The answer must be a single number: how many lines in the entries below contain the word "superselection".
--- START ---
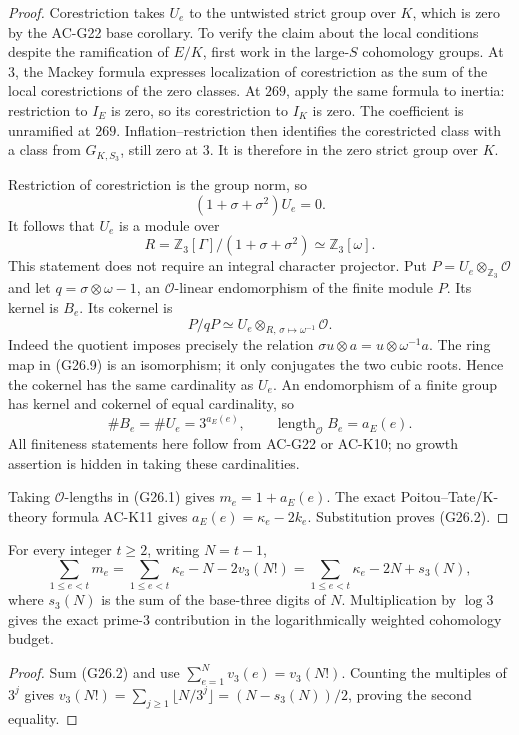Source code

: \begin{proof}
Corestriction takes $U_e$ to the untwisted strict group over
$K$, which is zero by the AC-G22 base corollary.  To verify the
claim about the local conditions despite the ramification of
$E/K$, first work in the large-$S$ cohomology groups.
At $3$, the Mackey formula expresses localization of
corestriction as the sum of the local corestrictions of the zero
classes.  At $269$, apply the same formula to inertia:
restriction to $I_E$ is zero, so its corestriction to $I_K$
is zero.  The coefficient is unramified at $269$.
Inflation--restriction then identifies the corestricted class
with a class from $G_{K,S_3}$, still zero at $3$.
It is therefore in the zero strict group over $K$.

Restriction of corestriction is the group norm, so
\[
           (1+\sigma+\sigma^2)U_e=0.                  \tag{G26.8}
\]
It follows that $U_e$ is a module over
\[
 R=\mathbb Z_3[\Gamma]/(1+\sigma+\sigma^2)
        \simeq\mathbb Z_3[\omega].
\]
This statement does not require an integral character projector.
Put $P=U_e\otimes_{\mathbb Z_3}\mathcal O$ and let
$q=\sigma\otimes\omega-1$, an $\mathcal O$-linear endomorphism
of the finite module $P$.  Its kernel is $B_e$.
Its cokernel is
\[
 P/qP\simeq U_e\otimes_{R,\,\sigma\mapsto\omega^{-1}}
                        \mathcal O.                    \tag{G26.9}
\]
Indeed the quotient imposes precisely the relation
$\sigma u\otimes a=u\otimes\omega^{-1}a$.
The ring map in (G26.9) is an isomorphism; it only conjugates
the two cubic roots.  Hence the cokernel has the same cardinality
as $U_e$.  An endomorphism of a finite group has kernel and
cokernel of equal cardinality, so
\[
 \#B_e=\#U_e=3^{a_E(e)},\qquad
 \operatorname{length}_{\mathcal O}B_e=a_E(e).          \tag{G26.10}
\]
All finiteness statements here follow from AC-G22 or AC-K10;
no growth assertion is hidden in taking these cardinalities.

Taking $\mathcal O$-lengths in (G26.1) gives
$m_e=1+a_E(e)$.  The exact Poitou--Tate/K-theory formula
AC-K11 gives $a_E(e)=\kappa_e-2k_e$.  Substitution proves
(G26.2).
\end{proof}

\begin{corollary}
\label{AC-G26-sum}
For every integer $t\geq2$, writing $N=t-1$,
\[
 \sum_{1\leq e<t}m_e
 =\sum_{1\leq e<t}\kappa_e-N-2v_3(N!)
 =\sum_{1\leq e<t}\kappa_e-2N+s_3(N),                 \tag{G26.11}
\]
where $s_3(N)$ is the sum of the base-three digits of $N$.
Multiplication by $\log3$ gives the exact prime-$3$ contribution
in the logarithmically weighted cohomology budget.
\end{corollary}
\begin{proof}
Sum (G26.2) and use
$\sum_{e=1}^Nv_3(e)=v_3(N!)$.
Counting the multiples of $3^j$ gives
$v_3(N!)=\sum_{j\geq1}\lfloor N/3^j\rfloor
=(N-s_3(N))/2$, proving the second equality.
\end{proof}

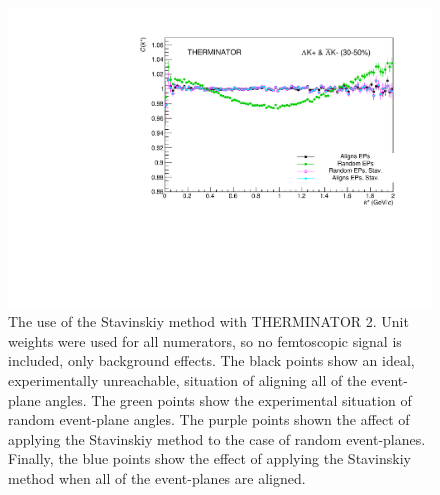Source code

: \documentclass[/home/jesse/Analysis/FemtoAnalysis/AnalysisNotes/AnalysisNoteJBuxton.tex]{subfiles}
\begin{document}
\begin{figure}[h]
  \centering
  \includegraphics[width=\textwidth]{5_Fitting/Figures/CompareBackgroundReductionMethods_Full_LamKchPwConj_3050_NumWeight1.pdf}
  \caption[Background reduction methods with THERMINATOR]{The use of the Stavinskiy method with THERMINATOR 2.  Unit weights were used for all numerators, so no femtoscopic signal is included, only background effects.  The black points show an ideal, experimentally unreachable, situation of aligning all of the event-plane angles.  The green points show the experimental situation of random event-plane angles.  The purple points shown the affect of applying the Stavinskiy method to the case of random event-planes.  Finally, the blue points show the effect of applying the Stavinskiy method when all of the event-planes are aligned.}
  \label{fig:BgdRedMethodsTHERM}
\end{figure}
\end{document}
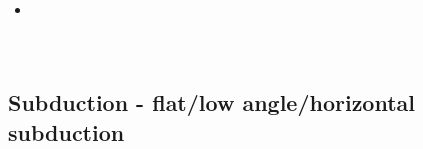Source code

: \begin{scriptsize}
\begin{itemize}
\textcite{kndc21} \\ 
\textcite{roac21} \\
\textcite{vasg21} \\
\textcite{basg21} \\
\textcite{zhwa21} \\
\textcite{zhzl21} \\
\textcite{auwy21} \\
\textcite{laar21} \\
\item[\twothousandtwentytwo] 
\textcite{zhli22} \\
\textcite{auyd22} \\
\textcite{alrr22a} 
\textcite{shgv22} \\
\end{itemize}
\end{scriptsize}

\subsection{Subduction - flat/low angle/horizontal subduction}


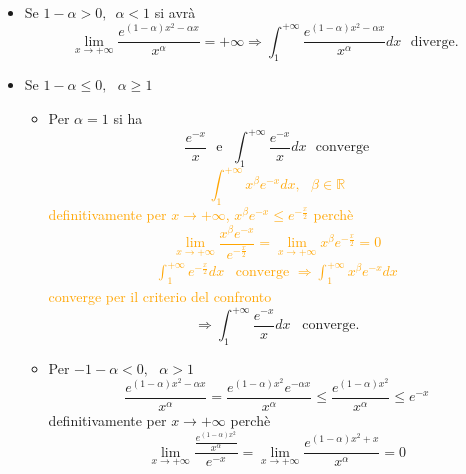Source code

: \documentclass{article}
\newcommand{\R}{\mathbb{R}}
\begin{document}
\begin{itemize}
    \item Se $1-\alpha > 0, \,\,\, \alpha < 1$ si avrà
\begin{equation*}
\lim_{x\rightarrow +\infty}   \frac{e^{(1-\alpha)x^2-\alpha x}}{x^\alpha} =+\infty \Rightarrow \int_{1}^{+\infty}  \frac{e^{(1-\alpha)x^2-\alpha x}}{x^\alpha}dx \,\,\,\, \text{diverge.}
\end{equation*}
    \item Se $ 1-\alpha \leq 0 , \,\,\,\, \alpha \geq 1$
    \begin{itemize}
        \item Per $\alpha =1$ si ha
        \begin{equation*}
            \frac{e^{-x}}{x} \,\,\,\, \text{e}\,\,\,\, \int_{1}^{+\infty} \frac{e^{-x}}{x}dx \,\,\,\, \text{converge}
        \end{equation*}
    \textcolor{orange}{
    \begin{equation*}
        \int_{1}^{+\infty} x^\beta e^{-x}dx, \,\,\,\, \beta \in \R
    \end{equation*}
    definitivamente per $x\rightarrow +\infty$, $x^{\beta}e^{-x}\leq e^{-\frac{x}{2}}$ perchè 
    \begin{equation*}
        \lim_{x \rightarrow +\infty} \frac{x^\beta e^{-x}}{e^{-\frac{x}{2}}} = \lim_{x\rightarrow +\infty} x^{\beta}e^{-\frac{x}{2}}=0
    \end{equation*}
    \begin{align*}
        \int_{1}^{+\infty} e^{-\frac{x}{2}}dx \,\,\,\,\, \text{converge} \,\, \Rightarrow \int_{1}^{+\infty} x^\beta e^{-x}dx
    \end{align*}
    converge per il criterio del confronto
    }
    \begin{equation*}
        \Rightarrow \int_{1}^{+\infty}  \frac{e^{-x}}{x}dx \,\,\,\,\, \text{converge.}    
    \end{equation*}
    \item Per $-1-\alpha <0, \,\,\,\, \alpha >1$
    \begin{equation*}
        \frac{e^{(1-\alpha)x^2-\alpha x}}{x^\alpha}=\frac{e^{(1-\alpha)x^2}e^{-\alpha x}}{x^\alpha}\leq \frac{e^{(1-\alpha)x^2}}{x^\alpha} \leq e^{-x}
    \end{equation*}
    definitivamente per $x \rightarrow +\infty$ perchè
    \begin{equation*}
        \lim_{x \rightarrow +\infty} \frac{\frac{e^{(1-\alpha)x^2}}{x^\alpha}}{e^{-x}}=\lim_{x \rightarrow +\infty}\frac{e^{(1-\alpha)x^2+x}}{x^\alpha}=0

\end{equation*}
\end{itemize}
\end{itemize}
\end{document}
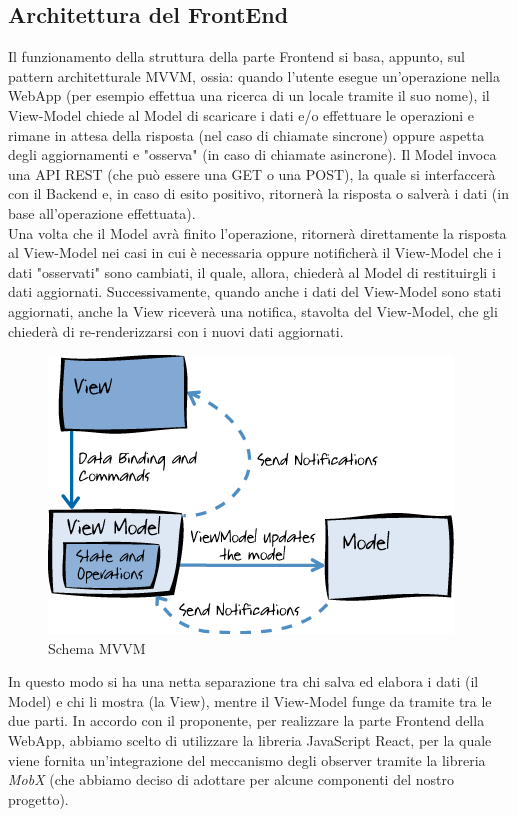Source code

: \subsection{Architettura del FrontEnd}

Il funzionamento della struttura della parte Frontend si basa, appunto, sul pattern architetturale MVVM, ossia: quando l’utente esegue un’operazione nella WebApp (per esempio effettua una ricerca di un locale tramite il suo nome), il View-Model chiede al Model di scaricare i dati e/o effettuare le operazioni e rimane in attesa della risposta (nel caso di chiamate sincrone) oppure aspetta degli aggiornamenti e "osserva" (in caso di chiamate asincrone). Il Model invoca una API REST (che può essere una GET o una POST), la quale si interfaccerà con il Backend e, in caso di esito positivo, ritornerà la risposta o salverà i dati (in base all'operazione effettuata). \\
Una volta che il Model avrà finito l'operazione, ritornerà direttamente la risposta al View-Model nei casi in cui è necessaria oppure notificherà il View-Model che i dati "osservati" sono cambiati, il quale, allora, chiederà al Model di restituirgli i dati aggiornati. Successivamente, quando anche i dati del View-Model sono stati aggiornati, anche la View riceverà una notifica, stavolta del View-Model, che gli chiederà di re-renderizzarsi con i nuovi dati aggiornati. 



\begin{figure}[H]
    \centering
    \includegraphics[scale=0.5]{Contenuto/Immagini/MVVM.png}
    \caption{Schema MVVM}
\end{figure}

In questo modo si ha una netta separazione tra chi salva ed elabora i dati (il Model) e chi li mostra (la View), mentre il View-Model funge da tramite tra le due parti. 
In accordo con il proponente, per realizzare la parte Frontend della WebApp, abbiamo scelto di utilizzare la libreria JavaScript React, per la quale viene fornita un'integrazione del meccanismo degli observer tramite la libreria \textit{MobX} (che abbiamo deciso di adottare per alcune componenti del nostro progetto).


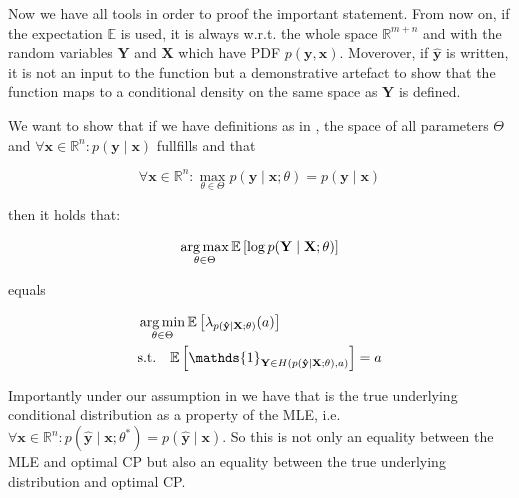 Now we have all tools in order to proof the important statement. From now on, if the expectation $\mathbb{E}$ is used, it is always w.r.t. the whole space $\mathbb{R}^{m+n}$ and with the random variables $\mathbf{Y}$ and $\mathbf{X}$ which have PDF $p(\mathbf{y}, \mathbf{x})$. Moverover, if $\mathbf{\hat{y}}$ is written, it is not an input to the function but a demonstrative artefact to show that the function maps to a conditional density on the same space as $\mathbf{Y}$ is defined.

\begin{theorem}\label{thm:optimal_cp}
    We want to show that if we have definitions as in , the space of all parameters $\Theta$ and $\forall \mathbf{x}\in\mathbb{R}^n: p(\mathbf{y}\mid \mathbf{x})$ fullfills  and that

    \begin{equation}
        \forall \mathbf{x}\in \mathbb{R}^n: \max_{\theta \in \Theta} p(\mathbf{y} \mid \mathbf{x}; \theta) = p(\mathbf{y} \mid \mathbf{x})
        \label{eq:assn_mle_is_true}
    \end{equation}

    then it holds that:

    \begin{equation}
        \operatorname*{arg\,max}_{\theta \in \Theta}  \mathbb{E} \left[ \log
            p(\mathbf{Y} \mid \mathbf{X}; \theta) \right]
        \label{eq:maximum_log_likelihood}
    \end{equation}

    equals

    \begin{align}
         & \argmin_{\theta \in \Theta} \mathbb{E} \left[
            \lambda_{p(\mathbf{\hat{y}}\mid\mathbf{X}; \theta)}( a)
        \right]                                          \\
         & \text{s.t.} \quad \mathbb{E} \left[
        \mathds{1}_{\mathbf{Y} \in
        H(p(\mathbf{\hat{y}} \mid \mathbf{X}; \theta), a)} \right]
        = a
    \end{align}

\end{theorem}

Importantly under our assumption in  we have that  is the true underlying conditional distribution as a property of the MLE, i.e. $\forall \mathbf{x}\in\mathbb{R}^n: p(\mathbf{\hat{y}}\mid\mathbf{x}; \theta^*) = p(\mathbf{\hat{y}}\mid\mathbf{x})$. So this is not only an equality between the MLE and optimal CP but also an equality between the true underlying distribution and optimal CP.

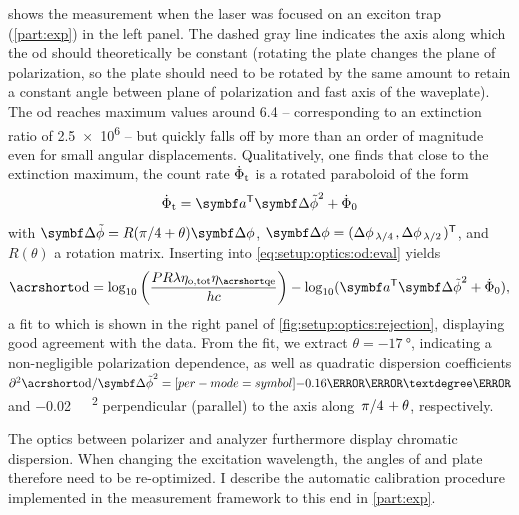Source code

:  shows the measurement when the laser was focused on an exciton trap (\cf \cref{part:exp}) in the left panel.
The dashed gray line indicates the axis along which the \gls{od} should theoretically be constant (rotating the \halfwave plate changes the plane of polarization, so the \quarterwave plate should need to be rotated by the same amount to retain a constant angle between plane of polarization and fast axis of the waveplate).
The \gls{od} reaches maximum values around \num{6.4} -- corresponding to an extinction ratio of \num{2.5e6} -- but quickly falls off by more than an order of magnitude even for small angular displacements.
Qualitatively, one finds that close to the extinction maximum, the count rate $\dot{\Phi}_{\mathrm{t}}$ is a rotated paraboloid of the form
\begin{equation}
    \dot{\Phi}_{\mr{t}} = \bvec{a}\transpose\bvec{\Delta\tilde{\phi}}^2 + \dot{\Phi}_0
\end{equation}
with $\bvec{\Delta\tilde{\phi}} = R(\pi/4+\theta)\bvec{\Delta\phi}$, $\bvec{\Delta\phi} = (\Delta\phi_{\quarterwave},\Delta\phi_{\halfwave})\transpose$, and $R(\theta)$ a rotation matrix.
Inserting into \cref{eq:setup:optics:od:eval} yields
\begin{equation}\label{eq:setup:optics:od:fit}
    \OD = \log_{10}\left(\frac{P R\lambda\eta_{\mr{o,tot}}\eta_{\QE}}{h c}\right) - \log_{10}(\bvec{a}\transpose\bvec{\Delta\tilde{\phi}}^2 + \dot{\Phi}_0),
\end{equation}
a fit to which is shown in the right panel of \cref{fig:setup:optics:rejection}, displaying good agreement with the data.
From the fit, we extract $\theta=\qty{-17}{\degree}$, indicating a non-negligible polarization dependence, as well as quadratic dispersion coefficients $\partial^2\OD/\bvec{\Delta\tilde{\phi}}^2=\qty[per-mode=symbol]{-0.16}{\per\milli\textdegree\squared}$ and \qty[per-mode=symbol]{-0.02}{\per\milli\textdegree\squared} perpendicular (parallel) to the axis along $\flatfrac{\pi}{4}+\theta$, respectively.

The optics between polarizer and analyzer furthermore display chromatic dispersion.
When changing the excitation wavelength, the angles of \halfwave and \quarterwave plate therefore need to be re-optimized.
I describe the automatic calibration procedure implemented in the measurement framework to this end in \cref{part:exp}.

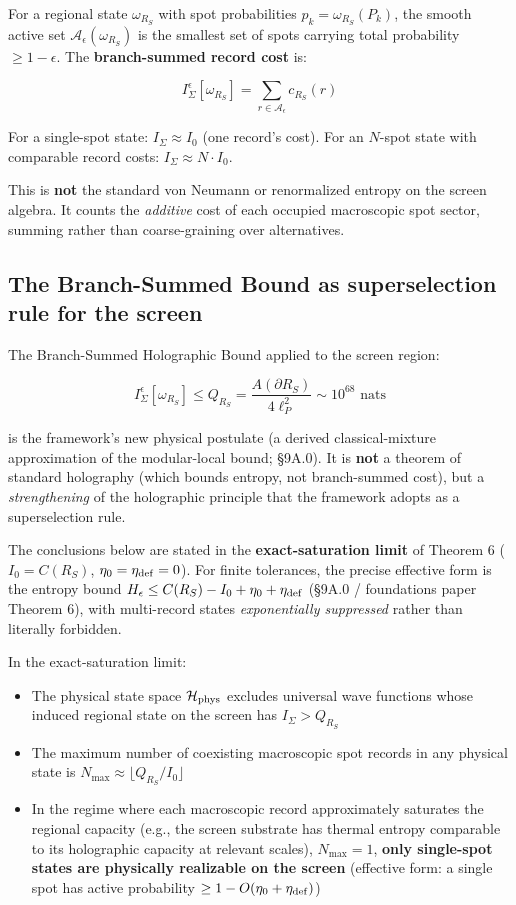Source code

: \documentclass[11pt,a4paper]{article}
\begin{document}
For a regional state $\omega_{R_S}$ with spot probabilities $p_k = \omega_{R_S}(P_k)$, the smooth active set $\mathcal{A}_\epsilon(\omega_{R_S})$ is the smallest set of spots carrying total probability $\ge 1 - \epsilon$. The \textbf{branch-summed record cost} is:

\[
I_\Sigma^\epsilon[\omega_{R_S}] = \sum_{r \in \mathcal{A}_\epsilon} c_{R_S}(r)
\]

For a single-spot state: $I_\Sigma \approx I_0$ (one record's cost).
For an $N$-spot state with comparable record costs: $I_\Sigma \approx N \cdot I_0$.

This is \textbf{not} the standard von Neumann or renormalized entropy on the screen algebra. It counts the \emph{additive} cost of each occupied macroscopic spot sector, summing rather than coarse-graining over alternatives.

\subsection{The Branch-Summed Bound as superselection rule for the screen}

The Branch-Summed Holographic Bound applied to the screen region:

\[
I_\Sigma^\epsilon[\omega_{R_S}] \le Q_{R_S} = \frac{A(\partial R_S)}{4\ell_P^2} \sim 10^{68} \text{ nats}
\]

is the framework's new physical postulate (a derived classical-mixture approximation of the modular-local bound; §9A.0). It is \textbf{not} a theorem of standard holography (which bounds entropy, not branch-summed cost), but a \emph{strengthening} of the holographic principle that the framework adopts as a superselection rule.

The conclusions below are stated in the \textbf{exact-saturation limit} of Theorem 6 ($I_0 = C(R_S)$, $\eta_0 = \eta_{\rm def} = 0$). For finite tolerances, the precise effective form is the entropy bound $H_\epsilon \le C(R_S) - I_0 + \eta_0 + \eta_{\rm def}$ (§9A.0 / foundations paper Theorem 6), with multi-record states \emph{exponentially suppressed} rather than literally forbidden.

In the exact-saturation limit:
\begin{itemize}
  \item The physical state space $\mathcal{H}_{\rm phys}$ excludes universal wave functions whose induced regional state on the screen has $I_\Sigma > Q_{R_S}$
  \item The maximum number of coexisting macroscopic spot records in any physical state is $N_{\max} \approx \lfloor Q_{R_S}/I_0 \rfloor$
  \item In the regime where each macroscopic record approximately saturates the regional capacity (e.g., the screen substrate has thermal entropy comparable to its holographic capacity at relevant scales), $N_{\max} = 1$, \textbf{only single-spot states are physically realizable on the screen} (effective form: a single spot has active probability $\ge 1 - O(\eta_0+\eta_{\rm def})$)
\end{itemize}
\end{document}
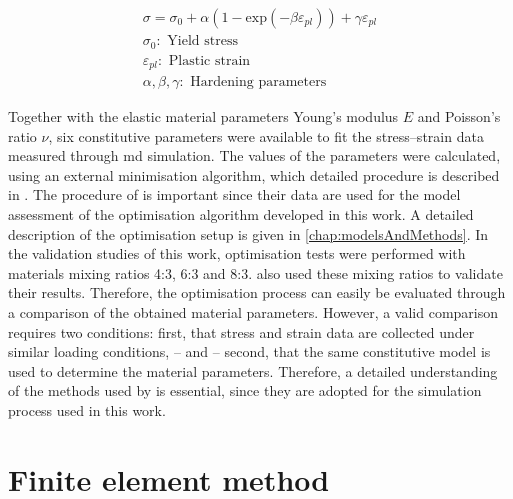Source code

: \begin{gather} 
    \sigma = \sigma_0 + \alpha(1 - \text{exp}(-\beta \varepsilon_{pl})) + \gamma \varepsilon_{pl} \label{eq: voce} \\ 
    \sigma_0: \text{ Yield stress} \nonumber\\
    \varepsilon_{pl}: \text{ Plastic strain} \nonumber \\
    \alpha, \beta,  \gamma: \text{ Hardening parameters} \nonumber
\end{gather}


Together with the elastic material parameters Young's modulus $E$ and Poisson's ratio $\nu$, six constitutive parameters were available to fit the stress–strain data measured through \acrshort{md} simulation. The values of the parameters were calculated, using an external minimisation algorithm, which detailed procedure is described in \cite{ries_deciphering_nodate}. The procedure of \citet{ries_deciphering_nodate} is important since their data are used for the model assessment of the optimisation algorithm developed in this work. A detailed description of the optimisation setup is given in \autoref{chap:modelsAndMethods}. In the validation studies of this work, optimisation tests were performed with materials mixing ratios 4:3, 6:3 and 8:3. \citet{ries_deciphering_nodate} also used these mixing ratios to validate their results. Therefore, the optimisation process can easily be evaluated through a comparison of the obtained material parameters. However, a valid comparison requires two conditions: first, that stress and strain data are collected under similar loading conditions, – and – second, that the same constitutive model is used to determine the material parameters. Therefore, a detailed understanding of the methods used by \citet{ries_deciphering_nodate} is essential, since they are adopted for the simulation process used in this work.  



\section{Finite element method} \label{sec: FEMBasics}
--- END ---
Solution - 2